### Your task
Start at the line in the entries below that contains "models, and in", stop at the line that contains "refinement carrying almost", and output exactly the lines in that span, both ends included.
[[ Raw data open ]]
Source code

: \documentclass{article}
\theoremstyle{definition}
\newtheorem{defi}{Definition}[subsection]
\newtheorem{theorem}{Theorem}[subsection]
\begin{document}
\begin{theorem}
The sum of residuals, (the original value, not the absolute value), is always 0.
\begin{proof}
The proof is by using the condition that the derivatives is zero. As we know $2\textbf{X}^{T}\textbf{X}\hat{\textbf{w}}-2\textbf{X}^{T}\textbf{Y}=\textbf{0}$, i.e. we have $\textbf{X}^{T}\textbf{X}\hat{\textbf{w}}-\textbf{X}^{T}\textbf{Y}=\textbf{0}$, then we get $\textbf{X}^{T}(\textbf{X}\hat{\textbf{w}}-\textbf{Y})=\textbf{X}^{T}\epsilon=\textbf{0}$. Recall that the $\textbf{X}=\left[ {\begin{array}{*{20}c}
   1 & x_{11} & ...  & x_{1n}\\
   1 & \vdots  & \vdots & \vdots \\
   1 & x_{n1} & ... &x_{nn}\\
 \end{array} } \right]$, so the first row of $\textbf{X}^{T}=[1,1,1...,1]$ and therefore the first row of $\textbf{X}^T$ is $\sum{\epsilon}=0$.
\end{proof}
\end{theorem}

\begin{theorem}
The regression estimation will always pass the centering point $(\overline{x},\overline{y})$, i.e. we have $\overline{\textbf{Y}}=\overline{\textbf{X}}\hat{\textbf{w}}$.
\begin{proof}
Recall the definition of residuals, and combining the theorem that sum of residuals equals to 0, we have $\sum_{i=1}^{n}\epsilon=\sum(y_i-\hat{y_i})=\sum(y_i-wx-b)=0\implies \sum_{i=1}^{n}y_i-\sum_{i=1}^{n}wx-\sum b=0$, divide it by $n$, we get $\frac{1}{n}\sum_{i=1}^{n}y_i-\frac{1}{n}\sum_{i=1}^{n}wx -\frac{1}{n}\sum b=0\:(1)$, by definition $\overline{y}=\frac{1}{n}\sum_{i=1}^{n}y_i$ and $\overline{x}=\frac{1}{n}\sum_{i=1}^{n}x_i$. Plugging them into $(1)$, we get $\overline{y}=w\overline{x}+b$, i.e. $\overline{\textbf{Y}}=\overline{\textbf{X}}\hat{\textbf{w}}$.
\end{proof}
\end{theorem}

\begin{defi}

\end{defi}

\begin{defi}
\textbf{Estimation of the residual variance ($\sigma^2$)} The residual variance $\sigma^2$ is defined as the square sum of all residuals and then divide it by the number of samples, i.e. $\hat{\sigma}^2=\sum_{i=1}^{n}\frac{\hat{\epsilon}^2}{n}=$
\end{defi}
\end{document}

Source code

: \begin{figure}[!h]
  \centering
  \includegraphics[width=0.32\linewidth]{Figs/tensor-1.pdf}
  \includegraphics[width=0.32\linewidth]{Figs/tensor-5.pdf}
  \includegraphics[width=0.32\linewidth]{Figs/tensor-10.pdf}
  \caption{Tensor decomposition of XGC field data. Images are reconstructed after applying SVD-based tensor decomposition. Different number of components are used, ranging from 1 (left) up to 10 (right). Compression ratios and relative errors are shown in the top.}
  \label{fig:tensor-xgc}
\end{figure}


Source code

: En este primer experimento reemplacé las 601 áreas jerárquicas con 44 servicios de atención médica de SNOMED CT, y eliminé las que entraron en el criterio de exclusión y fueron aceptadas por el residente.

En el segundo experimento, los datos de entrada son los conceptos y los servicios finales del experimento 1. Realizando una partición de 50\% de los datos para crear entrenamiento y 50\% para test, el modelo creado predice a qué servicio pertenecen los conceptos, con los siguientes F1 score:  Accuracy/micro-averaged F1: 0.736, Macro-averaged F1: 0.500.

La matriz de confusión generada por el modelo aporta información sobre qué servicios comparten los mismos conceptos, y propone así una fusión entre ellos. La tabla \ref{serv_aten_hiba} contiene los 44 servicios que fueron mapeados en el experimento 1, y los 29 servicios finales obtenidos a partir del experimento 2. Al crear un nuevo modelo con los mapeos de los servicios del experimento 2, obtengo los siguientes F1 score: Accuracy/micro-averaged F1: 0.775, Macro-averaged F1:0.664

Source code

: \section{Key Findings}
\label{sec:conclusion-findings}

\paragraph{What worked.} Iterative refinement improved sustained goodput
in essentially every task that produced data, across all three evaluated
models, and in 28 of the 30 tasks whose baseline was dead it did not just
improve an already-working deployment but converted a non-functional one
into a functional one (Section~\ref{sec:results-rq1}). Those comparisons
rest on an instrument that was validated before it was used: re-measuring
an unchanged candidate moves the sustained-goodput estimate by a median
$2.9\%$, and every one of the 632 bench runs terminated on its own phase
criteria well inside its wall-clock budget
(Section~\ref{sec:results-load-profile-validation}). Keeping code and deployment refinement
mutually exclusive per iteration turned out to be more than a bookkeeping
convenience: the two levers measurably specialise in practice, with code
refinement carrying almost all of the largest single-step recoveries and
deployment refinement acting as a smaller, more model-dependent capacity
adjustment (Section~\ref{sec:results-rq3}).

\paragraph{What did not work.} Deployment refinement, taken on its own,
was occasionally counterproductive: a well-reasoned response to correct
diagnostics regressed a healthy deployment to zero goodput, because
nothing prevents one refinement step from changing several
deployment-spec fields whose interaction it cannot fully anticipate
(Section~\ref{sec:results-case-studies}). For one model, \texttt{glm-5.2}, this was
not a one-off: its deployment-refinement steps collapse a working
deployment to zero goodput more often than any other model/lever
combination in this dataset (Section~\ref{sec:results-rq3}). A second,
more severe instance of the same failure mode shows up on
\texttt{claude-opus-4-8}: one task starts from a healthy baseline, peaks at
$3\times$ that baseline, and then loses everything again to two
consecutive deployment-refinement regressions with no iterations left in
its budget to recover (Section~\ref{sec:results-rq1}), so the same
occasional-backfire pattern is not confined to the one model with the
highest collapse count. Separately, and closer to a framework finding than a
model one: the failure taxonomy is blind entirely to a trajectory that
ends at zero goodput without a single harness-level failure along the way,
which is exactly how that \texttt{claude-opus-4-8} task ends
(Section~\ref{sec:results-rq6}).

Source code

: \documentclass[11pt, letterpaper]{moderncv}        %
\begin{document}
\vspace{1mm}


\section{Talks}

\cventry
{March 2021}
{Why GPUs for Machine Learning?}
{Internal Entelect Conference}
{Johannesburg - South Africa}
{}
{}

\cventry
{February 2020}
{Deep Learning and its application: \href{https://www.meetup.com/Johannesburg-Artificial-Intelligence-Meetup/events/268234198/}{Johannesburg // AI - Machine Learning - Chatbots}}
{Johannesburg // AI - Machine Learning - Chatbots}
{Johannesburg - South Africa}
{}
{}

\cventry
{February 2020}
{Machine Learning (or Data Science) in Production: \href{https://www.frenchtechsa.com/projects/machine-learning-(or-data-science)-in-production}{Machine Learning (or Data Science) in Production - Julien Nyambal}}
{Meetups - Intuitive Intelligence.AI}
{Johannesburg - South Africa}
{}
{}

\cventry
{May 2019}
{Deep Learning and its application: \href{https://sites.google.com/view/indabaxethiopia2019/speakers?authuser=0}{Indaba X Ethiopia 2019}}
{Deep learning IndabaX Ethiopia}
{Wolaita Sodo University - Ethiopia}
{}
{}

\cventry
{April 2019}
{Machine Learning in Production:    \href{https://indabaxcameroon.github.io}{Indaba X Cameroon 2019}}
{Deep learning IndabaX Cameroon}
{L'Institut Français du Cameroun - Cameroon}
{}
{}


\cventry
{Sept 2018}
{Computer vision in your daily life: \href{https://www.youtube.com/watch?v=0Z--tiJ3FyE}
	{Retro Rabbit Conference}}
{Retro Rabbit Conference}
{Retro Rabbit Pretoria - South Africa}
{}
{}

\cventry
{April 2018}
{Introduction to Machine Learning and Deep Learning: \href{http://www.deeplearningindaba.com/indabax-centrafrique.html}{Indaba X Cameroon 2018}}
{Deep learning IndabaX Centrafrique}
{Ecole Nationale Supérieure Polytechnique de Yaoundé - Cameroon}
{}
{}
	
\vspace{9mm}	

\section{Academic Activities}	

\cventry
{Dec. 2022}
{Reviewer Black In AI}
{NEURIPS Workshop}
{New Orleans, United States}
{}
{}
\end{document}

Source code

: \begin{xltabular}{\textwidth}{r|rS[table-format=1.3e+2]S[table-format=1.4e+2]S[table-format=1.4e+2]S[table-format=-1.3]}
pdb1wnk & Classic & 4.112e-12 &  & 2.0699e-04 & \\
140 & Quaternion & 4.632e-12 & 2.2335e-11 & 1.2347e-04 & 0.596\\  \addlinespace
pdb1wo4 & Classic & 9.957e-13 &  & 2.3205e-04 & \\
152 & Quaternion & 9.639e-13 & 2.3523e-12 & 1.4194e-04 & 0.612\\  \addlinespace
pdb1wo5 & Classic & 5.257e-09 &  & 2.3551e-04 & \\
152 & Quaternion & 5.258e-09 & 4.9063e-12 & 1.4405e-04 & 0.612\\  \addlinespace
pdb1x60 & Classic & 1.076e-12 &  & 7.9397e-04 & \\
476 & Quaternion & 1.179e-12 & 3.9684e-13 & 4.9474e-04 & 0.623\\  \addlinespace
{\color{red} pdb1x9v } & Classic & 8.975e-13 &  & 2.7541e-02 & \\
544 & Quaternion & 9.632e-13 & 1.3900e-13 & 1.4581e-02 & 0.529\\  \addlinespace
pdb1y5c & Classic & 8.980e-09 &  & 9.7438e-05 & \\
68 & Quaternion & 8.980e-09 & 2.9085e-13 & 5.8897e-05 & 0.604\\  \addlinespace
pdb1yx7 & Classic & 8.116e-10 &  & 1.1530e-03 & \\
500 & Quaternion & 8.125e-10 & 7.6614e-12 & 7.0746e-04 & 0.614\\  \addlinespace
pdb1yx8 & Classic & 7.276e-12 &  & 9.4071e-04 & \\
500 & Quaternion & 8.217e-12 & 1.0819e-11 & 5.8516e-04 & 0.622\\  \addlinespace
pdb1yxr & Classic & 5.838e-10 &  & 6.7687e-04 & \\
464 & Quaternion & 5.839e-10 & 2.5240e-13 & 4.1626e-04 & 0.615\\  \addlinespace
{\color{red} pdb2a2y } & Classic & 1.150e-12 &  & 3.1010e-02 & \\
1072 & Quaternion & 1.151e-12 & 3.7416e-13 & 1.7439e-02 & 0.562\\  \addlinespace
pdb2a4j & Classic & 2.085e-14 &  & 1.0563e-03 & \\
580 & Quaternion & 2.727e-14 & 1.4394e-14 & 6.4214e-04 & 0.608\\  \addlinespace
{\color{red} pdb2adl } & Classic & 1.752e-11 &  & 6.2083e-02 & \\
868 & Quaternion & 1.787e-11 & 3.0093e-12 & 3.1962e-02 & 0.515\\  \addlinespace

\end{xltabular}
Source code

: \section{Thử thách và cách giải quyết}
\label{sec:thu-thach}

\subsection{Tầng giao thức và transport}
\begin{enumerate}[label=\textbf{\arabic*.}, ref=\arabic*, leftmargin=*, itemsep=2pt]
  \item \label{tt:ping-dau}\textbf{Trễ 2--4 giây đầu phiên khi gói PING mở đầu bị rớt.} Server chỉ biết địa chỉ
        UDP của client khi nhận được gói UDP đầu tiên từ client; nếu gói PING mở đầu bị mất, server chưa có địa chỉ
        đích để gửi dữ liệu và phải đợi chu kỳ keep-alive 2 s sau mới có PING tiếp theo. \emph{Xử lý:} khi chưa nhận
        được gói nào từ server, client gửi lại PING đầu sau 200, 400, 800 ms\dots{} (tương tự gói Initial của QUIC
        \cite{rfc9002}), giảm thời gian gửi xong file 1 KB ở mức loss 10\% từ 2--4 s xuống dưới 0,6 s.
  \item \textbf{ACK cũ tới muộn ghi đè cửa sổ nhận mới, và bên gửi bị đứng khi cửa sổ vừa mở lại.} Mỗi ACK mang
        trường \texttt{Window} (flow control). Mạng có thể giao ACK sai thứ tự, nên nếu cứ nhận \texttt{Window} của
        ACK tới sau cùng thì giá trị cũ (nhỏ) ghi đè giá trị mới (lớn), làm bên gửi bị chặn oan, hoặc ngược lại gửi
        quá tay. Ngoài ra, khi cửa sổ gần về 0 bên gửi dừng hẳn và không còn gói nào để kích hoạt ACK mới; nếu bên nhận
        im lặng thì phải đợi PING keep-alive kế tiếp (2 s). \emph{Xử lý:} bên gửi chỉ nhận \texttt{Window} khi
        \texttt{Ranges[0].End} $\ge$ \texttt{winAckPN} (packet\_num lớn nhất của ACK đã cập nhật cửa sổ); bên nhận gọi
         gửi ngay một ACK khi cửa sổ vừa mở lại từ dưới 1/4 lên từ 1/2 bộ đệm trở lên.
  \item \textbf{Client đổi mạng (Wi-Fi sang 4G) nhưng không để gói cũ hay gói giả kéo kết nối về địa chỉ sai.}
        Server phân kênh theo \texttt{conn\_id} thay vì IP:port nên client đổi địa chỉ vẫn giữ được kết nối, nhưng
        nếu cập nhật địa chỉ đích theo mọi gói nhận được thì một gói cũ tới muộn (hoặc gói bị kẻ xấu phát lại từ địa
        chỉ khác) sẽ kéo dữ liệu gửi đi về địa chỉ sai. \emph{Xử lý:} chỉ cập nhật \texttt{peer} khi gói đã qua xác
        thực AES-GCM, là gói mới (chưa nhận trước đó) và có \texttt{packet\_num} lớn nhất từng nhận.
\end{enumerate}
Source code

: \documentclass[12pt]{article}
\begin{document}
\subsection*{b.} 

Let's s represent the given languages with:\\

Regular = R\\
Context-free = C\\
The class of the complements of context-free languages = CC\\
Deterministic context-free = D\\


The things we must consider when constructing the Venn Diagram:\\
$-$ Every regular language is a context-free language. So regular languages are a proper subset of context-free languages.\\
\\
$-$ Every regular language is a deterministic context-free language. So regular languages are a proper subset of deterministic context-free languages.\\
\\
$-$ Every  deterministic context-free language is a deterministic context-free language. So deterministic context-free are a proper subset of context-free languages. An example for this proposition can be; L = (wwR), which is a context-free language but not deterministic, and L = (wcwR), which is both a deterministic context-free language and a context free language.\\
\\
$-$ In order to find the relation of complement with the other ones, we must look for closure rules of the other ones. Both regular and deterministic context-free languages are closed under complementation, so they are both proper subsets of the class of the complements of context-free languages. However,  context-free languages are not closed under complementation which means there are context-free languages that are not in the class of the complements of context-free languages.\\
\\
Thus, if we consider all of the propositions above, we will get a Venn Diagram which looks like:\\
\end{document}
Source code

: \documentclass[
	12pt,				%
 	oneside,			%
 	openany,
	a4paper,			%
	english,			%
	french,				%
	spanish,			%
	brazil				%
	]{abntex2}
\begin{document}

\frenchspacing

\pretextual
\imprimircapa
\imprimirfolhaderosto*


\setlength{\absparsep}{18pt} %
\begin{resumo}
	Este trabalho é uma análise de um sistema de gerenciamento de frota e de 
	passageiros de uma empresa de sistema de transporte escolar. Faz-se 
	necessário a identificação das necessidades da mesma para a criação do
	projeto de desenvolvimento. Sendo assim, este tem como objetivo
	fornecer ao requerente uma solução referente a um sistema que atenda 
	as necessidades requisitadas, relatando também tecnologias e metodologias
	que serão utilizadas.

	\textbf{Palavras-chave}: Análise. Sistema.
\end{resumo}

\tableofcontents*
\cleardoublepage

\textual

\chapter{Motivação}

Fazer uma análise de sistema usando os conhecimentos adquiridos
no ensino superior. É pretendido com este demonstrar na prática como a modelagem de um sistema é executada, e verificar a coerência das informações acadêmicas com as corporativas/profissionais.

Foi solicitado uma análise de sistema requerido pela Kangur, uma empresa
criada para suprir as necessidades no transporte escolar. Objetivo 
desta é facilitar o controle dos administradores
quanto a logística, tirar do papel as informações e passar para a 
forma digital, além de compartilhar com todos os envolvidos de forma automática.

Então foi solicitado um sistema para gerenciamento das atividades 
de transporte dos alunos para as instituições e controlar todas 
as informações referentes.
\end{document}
[[ Raw data closed ]]
### Output below
models, and in 28 of the 30 tasks whose baseline was dead it did not just
improve an already-working deployment but converted a non-functional one
into a functional one (Section~\ref{sec:results-rq1}). Those comparisons
rest on an instrument that was validated before it was used: re-measuring
an unchanged candidate moves the sustained-goodput estimate by a median
$2.9\%$, and every one of the 632 bench runs terminated on its own phase
criteria well inside its wall-clock budget
(Section~\ref{sec:results-load-profile-validation}). Keeping code and deployment refinement
mutually exclusive per iteration turned out to be more than a bookkeeping
convenience: the two levers measurably specialise in practice, with code
refinement carrying almost all of the largest single-step recoveries and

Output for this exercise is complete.